(Dataset entries)
* * * * * * * * *

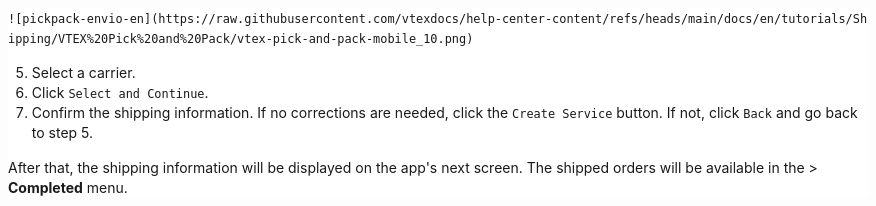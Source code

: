     ![pickpack-envio-en](https://raw.githubusercontent.com/vtexdocs/help-center-content/refs/heads/main/docs/en/tutorials/Shipping/VTEX%20Pick%20and%20Pack/vtex-pick-and-pack-mobile_10.png)
5. Select a carrier.
6. Click `Select and Continue`.
7. Confirm the shipping information. If no corrections are needed, click the `Create Service` button. If not, click `Back` and go back to step 5. 

After that, the shipping information will be displayed on the app's next screen. The shipped orders will be available in the <i class="fas fa-ellipsis-v"></i> > __Completed__ menu.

* * * * * * * * *

> About this exercise
Return the lines above exactly; the images are not part of the copy.

> Your response
Source code

:     ![pickpack-envio-en](https://raw.githubusercontent.com/vtexdocs/help-center-content/refs/heads/main/docs/en/tutorials/Shipping/VTEX%20Pick%20and%20Pack/vtex-pick-and-pack-mobile_10.png)
5. Select a carrier.
6. Click `Select and Continue`.
7. Confirm the shipping information. If no corrections are needed, click the `Create Service` button. If not, click `Back` and go back to step 5. 

After that, the shipping information will be displayed on the app's next screen. The shipped orders will be available in the <i class="fas fa-ellipsis-v"></i> > __Completed__ menu.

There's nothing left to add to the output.